▶ **EXERCISE**
Copies of all lines that contain "ValueError" are needed; take them from the data below.

▶ **EXCERPTED RECORDS**
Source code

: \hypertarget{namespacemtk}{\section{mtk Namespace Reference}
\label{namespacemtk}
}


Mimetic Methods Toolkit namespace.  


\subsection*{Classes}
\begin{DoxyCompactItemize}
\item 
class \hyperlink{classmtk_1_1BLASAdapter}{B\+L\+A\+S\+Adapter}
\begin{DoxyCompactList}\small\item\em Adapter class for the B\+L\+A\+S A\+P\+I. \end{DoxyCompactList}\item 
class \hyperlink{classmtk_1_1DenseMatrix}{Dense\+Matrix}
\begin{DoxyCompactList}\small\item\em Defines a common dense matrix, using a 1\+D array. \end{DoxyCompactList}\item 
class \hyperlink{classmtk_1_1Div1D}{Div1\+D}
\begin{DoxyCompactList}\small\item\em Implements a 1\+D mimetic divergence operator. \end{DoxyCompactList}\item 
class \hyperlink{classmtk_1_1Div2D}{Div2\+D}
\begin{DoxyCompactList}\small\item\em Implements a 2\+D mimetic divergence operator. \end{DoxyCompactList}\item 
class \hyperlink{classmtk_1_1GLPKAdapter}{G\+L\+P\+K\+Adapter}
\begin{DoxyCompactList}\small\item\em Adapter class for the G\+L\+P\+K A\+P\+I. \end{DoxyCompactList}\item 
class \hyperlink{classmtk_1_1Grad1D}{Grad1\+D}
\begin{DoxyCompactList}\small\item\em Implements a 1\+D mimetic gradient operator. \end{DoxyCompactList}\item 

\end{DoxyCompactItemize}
* * *
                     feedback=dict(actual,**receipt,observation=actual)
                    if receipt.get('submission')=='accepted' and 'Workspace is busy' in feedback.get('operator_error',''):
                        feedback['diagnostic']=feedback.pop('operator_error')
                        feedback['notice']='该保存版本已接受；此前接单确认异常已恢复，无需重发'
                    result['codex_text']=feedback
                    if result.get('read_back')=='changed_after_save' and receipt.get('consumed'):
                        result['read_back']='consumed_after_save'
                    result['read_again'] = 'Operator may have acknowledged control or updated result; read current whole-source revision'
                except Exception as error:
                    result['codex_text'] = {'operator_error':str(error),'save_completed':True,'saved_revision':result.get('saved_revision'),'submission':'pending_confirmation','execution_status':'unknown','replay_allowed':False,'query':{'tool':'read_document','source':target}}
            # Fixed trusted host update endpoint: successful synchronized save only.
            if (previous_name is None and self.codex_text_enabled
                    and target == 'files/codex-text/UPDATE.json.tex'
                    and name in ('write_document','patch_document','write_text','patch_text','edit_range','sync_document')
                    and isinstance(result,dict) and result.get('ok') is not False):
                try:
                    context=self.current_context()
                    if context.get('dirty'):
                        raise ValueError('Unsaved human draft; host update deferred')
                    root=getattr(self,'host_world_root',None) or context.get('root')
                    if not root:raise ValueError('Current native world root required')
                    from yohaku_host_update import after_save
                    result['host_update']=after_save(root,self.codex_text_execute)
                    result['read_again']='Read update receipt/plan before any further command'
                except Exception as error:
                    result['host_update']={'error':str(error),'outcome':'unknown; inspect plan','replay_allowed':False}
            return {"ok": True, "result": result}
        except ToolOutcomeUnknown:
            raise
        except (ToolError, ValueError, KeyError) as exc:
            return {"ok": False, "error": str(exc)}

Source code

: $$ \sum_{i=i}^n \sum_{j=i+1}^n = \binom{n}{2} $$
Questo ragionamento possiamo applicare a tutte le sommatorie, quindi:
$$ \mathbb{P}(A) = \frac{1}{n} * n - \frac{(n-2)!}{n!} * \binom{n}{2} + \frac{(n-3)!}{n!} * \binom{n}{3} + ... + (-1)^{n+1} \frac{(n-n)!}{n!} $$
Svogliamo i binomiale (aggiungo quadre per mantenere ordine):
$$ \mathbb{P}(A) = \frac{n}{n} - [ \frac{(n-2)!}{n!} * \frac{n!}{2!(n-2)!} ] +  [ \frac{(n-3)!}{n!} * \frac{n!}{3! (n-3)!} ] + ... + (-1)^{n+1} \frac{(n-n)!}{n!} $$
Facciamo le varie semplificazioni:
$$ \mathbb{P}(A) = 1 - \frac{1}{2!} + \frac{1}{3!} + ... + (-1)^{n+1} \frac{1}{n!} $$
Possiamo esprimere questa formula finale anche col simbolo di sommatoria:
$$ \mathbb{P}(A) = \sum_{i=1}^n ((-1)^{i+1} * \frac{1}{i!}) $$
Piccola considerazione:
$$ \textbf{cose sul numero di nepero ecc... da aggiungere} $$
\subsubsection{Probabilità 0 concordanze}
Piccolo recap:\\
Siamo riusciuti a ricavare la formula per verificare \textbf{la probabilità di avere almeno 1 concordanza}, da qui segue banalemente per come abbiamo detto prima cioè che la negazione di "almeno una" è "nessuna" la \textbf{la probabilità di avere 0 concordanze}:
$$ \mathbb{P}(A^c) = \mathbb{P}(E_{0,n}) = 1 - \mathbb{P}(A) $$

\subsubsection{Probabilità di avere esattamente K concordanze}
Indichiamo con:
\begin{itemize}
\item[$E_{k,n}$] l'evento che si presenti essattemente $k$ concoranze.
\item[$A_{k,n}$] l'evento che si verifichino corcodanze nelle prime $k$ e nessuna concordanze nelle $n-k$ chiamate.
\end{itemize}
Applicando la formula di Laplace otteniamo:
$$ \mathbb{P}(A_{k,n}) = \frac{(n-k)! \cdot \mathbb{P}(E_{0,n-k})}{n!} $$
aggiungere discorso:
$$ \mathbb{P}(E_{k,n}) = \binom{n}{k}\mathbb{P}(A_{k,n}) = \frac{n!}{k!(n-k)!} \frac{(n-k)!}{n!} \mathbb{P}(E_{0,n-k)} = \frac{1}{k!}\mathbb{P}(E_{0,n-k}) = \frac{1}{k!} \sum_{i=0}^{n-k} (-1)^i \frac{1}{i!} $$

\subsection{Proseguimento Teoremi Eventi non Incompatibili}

▶ **RESULT BELOW**
                        raise ValueError('Unsaved human draft; host update deferred')
                    if not root:raise ValueError('Current native world root required')
        except (ToolError, ValueError, KeyError) as exc:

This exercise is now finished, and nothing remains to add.